Whenever an image turns up, omit it and return the remaining data exactly.

[Collected data]

....................

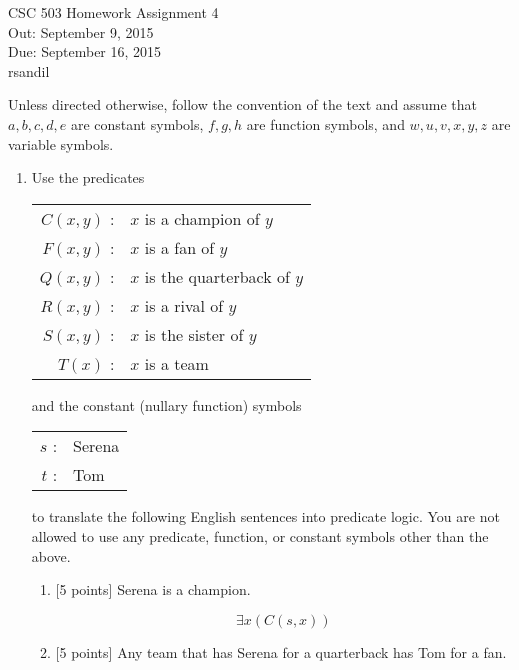 \documentclass{article}
\def\unityid{rsandil}
\begin{document}
\begin{center}
  {\LARGE CSC 503 Homework Assignment 4}\\[1pc]
  Out: September 9, 2015 \\
  Due: September 16, 2015 \\
  \unityid
\end{center}

Unless directed otherwise, follow the convention of the text and
assume that $a,b,c,d,e$ are constant symbols, $f,g,h$ are function
symbols, and $w,u,v,x,y,z$ are variable symbols.

\begin{enumerate}

\item Use the predicates
  \begin{center}
    \begin{tabular}{rl}
      $C(x,y)$ : & $x$ is a champion of $y$ \\
      $F(x,y)$ : & $x$ is a fan of $y$ \\
      $Q(x,y)$ : & $x$ is the quarterback of $y$ \\
      $R(x,y)$ : & $x$ is a rival of $y$ \\
      $S(x,y)$ : & $x$ is the sister of $y$ \\
      $T(x)$   : & $x$ is a team \\
    \end{tabular}
  \end{center}
and the constant (nullary function) symbols
  \begin{center}
    \begin{tabular}{rl}
      $s$ : & Serena \\
      $t$ : & Tom \\
    \end{tabular}
  \end{center}
to translate the following English sentences into predicate logic.
You are not allowed to use any predicate, function, or constant
symbols other than the above.
\begin{enumerate}
\item {[5 points]} Serena is a champion.
\begin{answer}
     \begin{displaymath}
           \exists x(C(s, x))
       \end{displaymath}
\end{answer}
\item {[5 points]} Any team that has Serena for a quarterback has Tom
  for a fan.

\end{enumerate}
\end{enumerate}
\end{document}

....................

TASK OUTPUT -
 \documentclass{article}
\def\unityid{rsandil}
\begin{document}
\begin{center}
  {\LARGE CSC 503 Homework Assignment 4}\\[1pc]
  Out: September 9, 2015 \\
  Due: September 16, 2015 \\
  \unityid
\end{center}

Unless directed otherwise, follow the convention of the text and
assume that $a,b,c,d,e$ are constant symbols, $f,g,h$ are function
symbols, and $w,u,v,x,y,z$ are variable symbols.

\begin{enumerate}

\item Use the predicates
  \begin{center}
    \begin{tabular}{rl}
      $C(x,y)$ : & $x$ is a champion of $y$ \\
      $F(x,y)$ : & $x$ is a fan of $y$ \\
      $Q(x,y)$ : & $x$ is the quarterback of $y$ \\
      $R(x,y)$ : & $x$ is a rival of $y$ \\
      $S(x,y)$ : & $x$ is the sister of $y$ \\
      $T(x)$   : & $x$ is a team \\
    \end{tabular}
  \end{center}
and the constant (nullary function) symbols
  \begin{center}
    \begin{tabular}{rl}
      $s$ : & Serena \\
      $t$ : & Tom \\
    \end{tabular}
  \end{center}
to translate the following English sentences into predicate logic.
You are not allowed to use any predicate, function, or constant
symbols other than the above.
\begin{enumerate}
\item {[5 points]} Serena is a champion.
\begin{answer}
     \begin{displaymath}
           \exists x(C(s, x))
       \end{displaymath}
\end{answer}
\item {[5 points]} Any team that has Serena for a quarterback has Tom
  for a fan.

\end{enumerate}
\end{enumerate}
\end{document}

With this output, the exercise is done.